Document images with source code
★ ★ ★

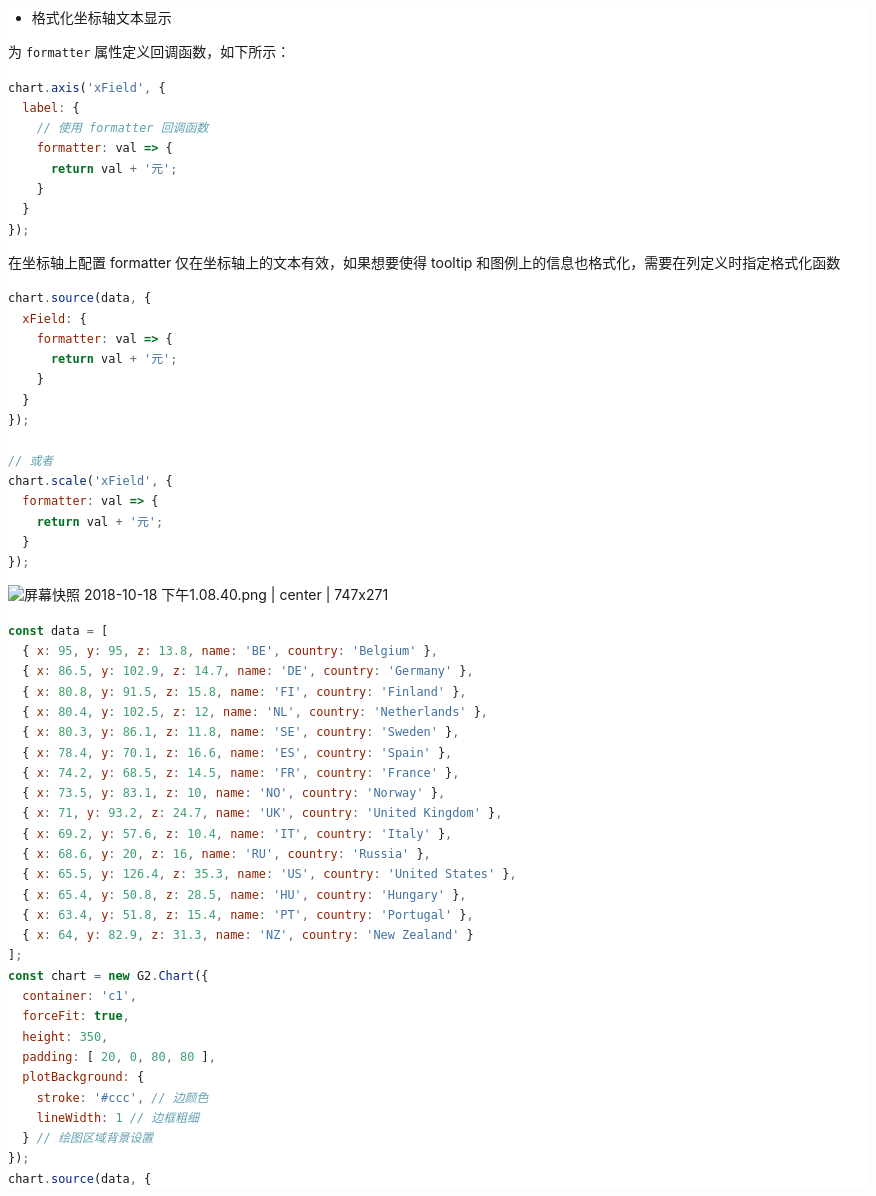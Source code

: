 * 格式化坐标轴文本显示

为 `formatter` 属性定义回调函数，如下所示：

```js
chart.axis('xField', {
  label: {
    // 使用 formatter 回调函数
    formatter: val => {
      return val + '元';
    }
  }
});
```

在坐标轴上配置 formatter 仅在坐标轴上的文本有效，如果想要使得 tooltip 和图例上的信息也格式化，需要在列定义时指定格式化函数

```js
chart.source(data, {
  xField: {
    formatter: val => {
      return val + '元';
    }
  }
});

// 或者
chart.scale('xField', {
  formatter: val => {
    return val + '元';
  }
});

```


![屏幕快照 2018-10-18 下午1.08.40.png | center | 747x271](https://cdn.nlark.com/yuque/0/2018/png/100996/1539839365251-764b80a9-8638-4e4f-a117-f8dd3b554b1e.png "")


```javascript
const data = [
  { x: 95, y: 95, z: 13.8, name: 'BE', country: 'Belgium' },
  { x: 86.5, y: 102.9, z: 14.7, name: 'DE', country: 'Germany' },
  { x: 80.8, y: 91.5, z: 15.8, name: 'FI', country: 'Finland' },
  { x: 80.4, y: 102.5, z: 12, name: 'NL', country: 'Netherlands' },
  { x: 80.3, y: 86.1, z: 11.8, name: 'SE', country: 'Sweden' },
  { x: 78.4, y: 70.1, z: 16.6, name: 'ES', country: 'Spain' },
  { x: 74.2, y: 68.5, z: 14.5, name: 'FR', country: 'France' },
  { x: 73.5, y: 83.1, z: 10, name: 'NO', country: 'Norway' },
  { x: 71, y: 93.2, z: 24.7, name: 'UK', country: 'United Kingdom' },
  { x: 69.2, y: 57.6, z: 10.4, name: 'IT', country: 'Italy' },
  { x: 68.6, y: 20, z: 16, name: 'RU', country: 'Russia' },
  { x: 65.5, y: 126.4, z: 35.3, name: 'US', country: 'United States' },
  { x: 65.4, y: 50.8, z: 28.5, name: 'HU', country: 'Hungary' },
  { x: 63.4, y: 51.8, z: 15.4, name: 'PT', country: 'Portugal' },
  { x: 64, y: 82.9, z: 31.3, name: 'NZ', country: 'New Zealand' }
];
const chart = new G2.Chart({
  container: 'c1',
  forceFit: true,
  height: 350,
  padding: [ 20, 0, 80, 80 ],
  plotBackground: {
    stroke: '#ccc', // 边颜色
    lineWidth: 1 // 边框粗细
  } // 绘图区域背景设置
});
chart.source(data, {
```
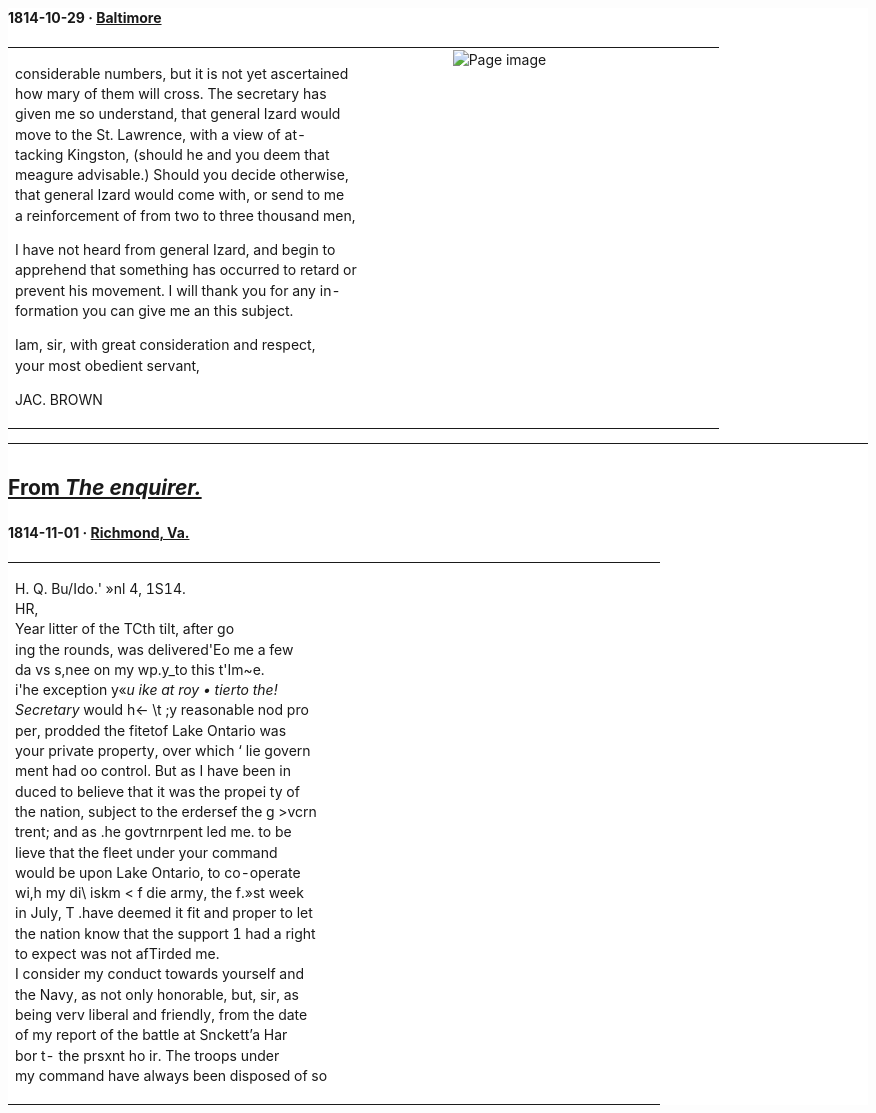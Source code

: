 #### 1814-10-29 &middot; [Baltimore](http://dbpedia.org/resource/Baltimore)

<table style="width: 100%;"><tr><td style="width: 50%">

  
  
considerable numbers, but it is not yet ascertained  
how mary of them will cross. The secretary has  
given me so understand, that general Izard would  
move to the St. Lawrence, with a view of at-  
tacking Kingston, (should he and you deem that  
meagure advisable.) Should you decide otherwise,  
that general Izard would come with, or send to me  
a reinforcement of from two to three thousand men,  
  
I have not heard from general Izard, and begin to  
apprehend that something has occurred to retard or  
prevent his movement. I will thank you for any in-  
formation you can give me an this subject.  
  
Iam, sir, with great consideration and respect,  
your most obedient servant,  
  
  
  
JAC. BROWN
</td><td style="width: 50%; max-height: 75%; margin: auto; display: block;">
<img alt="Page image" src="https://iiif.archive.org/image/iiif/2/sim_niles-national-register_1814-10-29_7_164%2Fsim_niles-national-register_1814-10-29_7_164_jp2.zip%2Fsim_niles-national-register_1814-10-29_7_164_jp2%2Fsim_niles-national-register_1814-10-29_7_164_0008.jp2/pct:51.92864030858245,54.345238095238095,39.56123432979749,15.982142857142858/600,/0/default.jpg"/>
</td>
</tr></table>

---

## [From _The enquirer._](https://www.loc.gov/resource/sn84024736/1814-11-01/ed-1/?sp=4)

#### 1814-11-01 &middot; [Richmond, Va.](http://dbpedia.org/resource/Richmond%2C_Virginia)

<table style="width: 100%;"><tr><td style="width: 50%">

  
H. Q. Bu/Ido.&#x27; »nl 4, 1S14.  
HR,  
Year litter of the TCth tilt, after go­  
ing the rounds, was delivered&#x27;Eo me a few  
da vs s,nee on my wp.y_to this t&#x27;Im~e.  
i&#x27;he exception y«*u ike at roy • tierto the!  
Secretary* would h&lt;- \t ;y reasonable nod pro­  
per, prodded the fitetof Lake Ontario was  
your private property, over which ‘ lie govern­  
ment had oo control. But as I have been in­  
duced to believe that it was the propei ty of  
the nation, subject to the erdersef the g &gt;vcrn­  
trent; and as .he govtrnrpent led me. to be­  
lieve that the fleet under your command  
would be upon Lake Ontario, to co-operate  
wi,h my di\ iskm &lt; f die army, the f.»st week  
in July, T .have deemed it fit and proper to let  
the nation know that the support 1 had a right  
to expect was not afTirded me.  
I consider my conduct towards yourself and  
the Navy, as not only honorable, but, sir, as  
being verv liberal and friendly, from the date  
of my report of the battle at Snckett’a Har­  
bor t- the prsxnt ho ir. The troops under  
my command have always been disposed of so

★ ★ ★

Out of the records above, pick each line that contains the string "Lake".

Task response |
per, prodded the fitetof Lake Ontario was  
would be upon Lake Ontario, to co-operate  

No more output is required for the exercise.